Tja. So geht's den Kabarettisten, die dem Jahr satirisch Tschüssikowski sagen, auch. Die Welt ist verflixt schnelllebig geworden, und wer mag sich schon noch erinnert an das, was vor sechs, sieben, elf Monaten war . . . Wenn dann noch echte Helden, Stars und Schurken fehlen, nicht mal Fußball-WM war und alle nur noch übers Klima sprechen . . .

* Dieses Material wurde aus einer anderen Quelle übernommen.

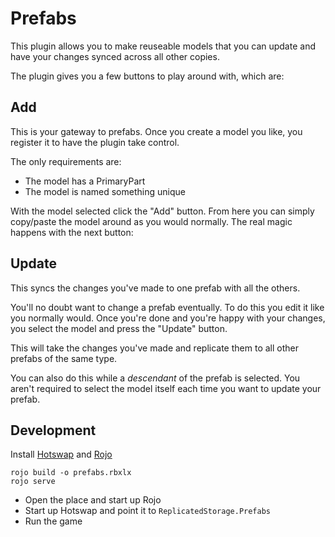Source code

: # Prefabs

This plugin allows you to make reuseable models that you can update and have your changes synced across all other copies.

The plugin gives you a few buttons to play around with, which are:

## Add

This is your gateway to prefabs. Once you create a model you like, you register it to have the plugin take control.

The only requirements are:
- The model has a PrimaryPart
- The model is named something unique

With the model selected click the "Add" button. From here you can simply copy/paste the model around as you would normally. The real magic happens with the next button:

## Update

This syncs the changes you've made to one prefab with all the others.

You'll no doubt want to change a prefab eventually. To do this you edit it like you normally would. Once you're done and you're happy with your changes, you select the model and press the "Update" button.

This will take the changes you've made and replicate them to all other prefabs of the same type.

You can also do this while a _descendant_ of the prefab is selected. You aren't required to select the model itself each time you want to update your prefab.

## Development

Install [Hotswap](https://www.roblox.com/library/184216383/HotSwap-v1-1) and [Rojo](https://github.com/rojo-rbx/rojo/)

```
rojo build -o prefabs.rbxlx
rojo serve
```

- Open the place and start up Rojo
- Start up Hotswap and point it to `ReplicatedStorage.Prefabs`
- Run the game
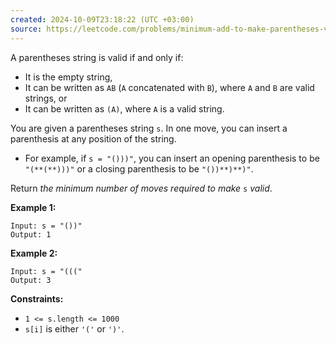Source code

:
 ```yaml
---
created: 2024-10-09T23:18:22 (UTC +03:00)
source: https://leetcode.com/problems/minimum-add-to-make-parentheses-valid/description/?envType=daily-question&envId=2024-10-09
---
```

A parentheses string is valid if and only if:

-   It is the empty string,
-   It can be written as `AB` (`A` concatenated with `B`), where `A` and `B` are valid strings, or
-   It can be written as `(A)`, where `A` is a valid string.

You are given a parentheses string `s`. In one move, you can insert a parenthesis at any position of the string.

-   For example, if `s = "()))"`, you can insert an opening parenthesis to be `"(**(**)))"` or a closing parenthesis to be `"())**)**)"`.

Return _the minimum number of moves required to make_ `s` _valid_.


**Example 1:**

```
Input: s = "())"
Output: 1
```


**Example 2:**

```
Input: s = "((("
Output: 3
```


**Constraints:**

-   `1 <= s.length <= 1000`
-   `s[i]` is either `'('` or `')'`.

Urban Priol, dem Aschaffenburger mit klugem Kopf und flinker Zunge, fällt natürlich schon was ein zu diesem Jahr 2019 – und was zu sagen hat er auch. Nur, Jahresrückblickskabarettisten stehen ja vor der größeren Herausforderung, so eine Jahresbilanz von Ende November bis Ende Januar auf die Bühne zu bringen. Und wer weiß schon, ob beispielsweise am 22. Januar, wenn Priol ins Theater der Stadt in Schweinfurt kommt, die SPD gerade zwei, einen oder vielleicht mal wieder keinen Vorsitzenden hat?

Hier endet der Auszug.